Speaking of stretching, we did Danish Gymnastics in PE the other day. When I tell people about it and act excited they want to know how it's different from other gymnastics, say, Finnish ones. I guess I wouldn't know, seeing as I've never had Finnish gymnastics or any other kinds of gymnastics. All I know is that one of the few somewhat reasonable compensations for having to be at class at 8:00 in morning on a mournfully rainy and chill day is listening to good music. And since we, as beginners, did only very simple moves, (not ones you have to bust out, but just gentle ones) it was incredibly relaxing.
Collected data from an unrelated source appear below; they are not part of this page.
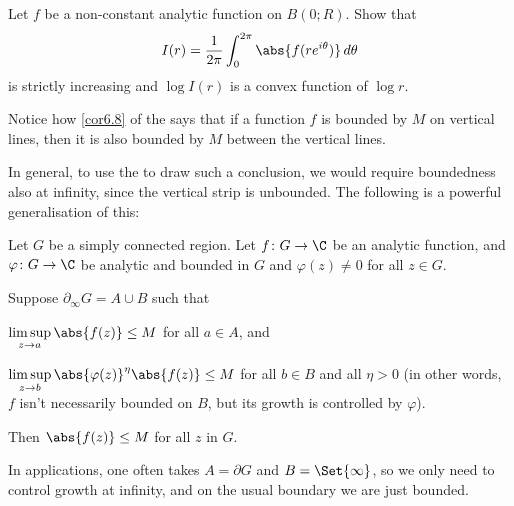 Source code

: \begin{exercise}
	Let $f$ be a non-constant analytic function on $B(0; R)$.
	Show that
	\[
		I(r) = \frac{1}{2 \pi} \int_0^{2 \pi} \abs{f(r e^{i \theta})} \, d \theta
	\]
	is strictly increasing and $\log I(r)$ is a convex function of $\log r$.
\end{exercise}

Notice how \autoref{cor6.8} of the  says that if a function $f$ is bounded by $M$ on vertical lines, then it is also bounded by $M$ between the vertical lines.

In general, to use the  to draw such a conclusion, we would require boundedness also at infinity, since the vertical strip is unbounded.
The following is a powerful generalisation of this:

\begin{theorem}\label{thm6.10}
	Let $G$ be a simply connected region.
	Let $f \colon G \to \C$ be an analytic function, and $\varphi \colon G \to \C$ be analytic and bounded in $G$ and $\varphi(z) \neq 0$ for all $z \in G$.

	Suppose $\partial_\infty G = A \cup B$ such that
	\begin{items}
		\item $\displaystyle \limsup_{z \to a} \abs{f(z)} \leq M$ for all $a \in A$, and
		\item $\displaystyle \limsup_{z \to b} \abs{\varphi(z)}^\eta \abs{f(z)} \leq M$ for all $b \in B$ and all $\eta > 0$ (in other words, $f$ isn't necessarily bounded on $B$, but its growth is controlled by $\varphi$).
	\end{items}
	Then $\abs{f(z)} \leq M$ for all $z$ in $G$.
\end{theorem}

\begin{remark}
	In applications, one often takes $A = \partial G$ and $B = \Set{\infty}$, so we only need to control growth at infinity, and on the usual boundary we are just bounded.
\end{remark}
Today I visited my Archaeology professor, because she offered bonus points to anyone who would come see her at her office this week and bring some object that is dear to them as a conversation piece. She's cool like that. She said some people have brought their sisters before. I couldn't bring my sister because she is about a 1000 miles away right now, so I settled for my big, beautiful blue and gold Islamic art book, since that's what I wanted to ask her about generally anyway.

I still am uncertain about my major. I just know what makes me feel alive. It's a little complicated because I love Jesus so much and I'm entirely committed to Him, while all the while I'm going giddy over Islamic architecture. My logical side says this can't work, but some little voice inside me says it's supposed to be this way. What's a girl to do? Nobody offer trite platitudes, please; I've already thought through them.

But for now I'm not going to worry. Luckily I've got time to make the decision. And as T.S. Eliot wrote in The Love Song of Alfred Prufrock: "In a minute there is time/For decisions and revisons which a minute will reverse." Even if this four year education business threatens to push me into becoming someone I don't want to become. I'm not talking about religion here, I'm talking about the toughness you have to assume in order to get through it all. I don't want to become hardened at all. I wonder if I have to. I wonder if I really want to go where this path logically leads me. I wonder if I can survive the "real world" and why I would want to anyway if it's just about achievement and getting your rights.

Tonight I was reading a book that a fellow student loaned me by a guy named Osho. The book, called Intuition, made me sad at some places, but it did have some interesting points. Osho said:

"[The heart] knows love, but love is not a commodity of any use in the world. It knows beauty, but what are you going to do with beauty in the marketplace? The people of the heart-- the painters, the poets, the musicians, the dancers, the actors,-- are all irrational. They create great beauty, they are great lovers, but they are absolutely unfit in a society that is arranged by the head."

As I researched for my Peace Research Project today about the heated issue of the Islamic Center in Lower Manhattan, I struggled between sets of information and ideas that oppose each other and yet both seem plausible to me. I am quick to see the reasoning behind both sides of an argument, which makes me a great sympathizer and a horrible debater. It's a blessing and a curse. Sometimes I feel guilty for not making up my mind about my "convictions." To some people the issues are so clear cut, but I feel that they are so layered and nuanced I'm likely to drown, suffocate, or run screaming from the room before I ever come to a conclusion.

It was in the midst of this that I felt a great welling up of God's love for me, right where I sat at my desk this afternoon. In my mind I could see a stream flowing over rocks, and I sensed God saying that He made me this way and He has grace for my slow processing, my malleability. I am the water flowing around the rocks; the rocks are the solid ones who are standing on beliefs that are clearly marked out to Him. All of us are necessary to Him. He doesn't see me as betraying Him, but seeking deeper than the surface. He is there. He will not leave me. I trust His leadership.

Sunday, October 3, 2010

A Bit of Solace

I love families. Can I say that again? I love families. And if I can't be with my own family, it's somewhat of a solace to be tucked away in the hills of eastern Kentucky for a weekend with my room mate and her family. Putting roots down in Appalachia.

This morning the ridge behind the house sits solemn and overcast under a bank of clouds, and raindrops hang on tree branches. Outside the kitchen window the dogwood tree is full of red berries. I feel that red berries will be the ticket to my survival through a long winter. Not eating them, just feasting my eyes on something of good cheer against this untellin' lonesomeness.

"Untelling" is a word I picked up from Brittany. She's an Appalachian Studies major and knows these things. I love it and think it should be in Websters. Where my mom might say, "How many hours of sleep do you think you'll get this week," and I would reply, "There's no tellin,'" I'd say instead, "It's untellin.'"

It's getting cold outside. The birds are jumping around in the dogwood tree nibbling at the berries. Inside, I'm at the kitchen table and can hardly say how pleased I am to be in the center of a house full of a family, Brittany and her parents and two sisters and Michael, her boyfriend. In a few hours, after a warm home-cooked meal, it's back to The Bubble for us. But small delights go a long way. I won't give up hope just yet.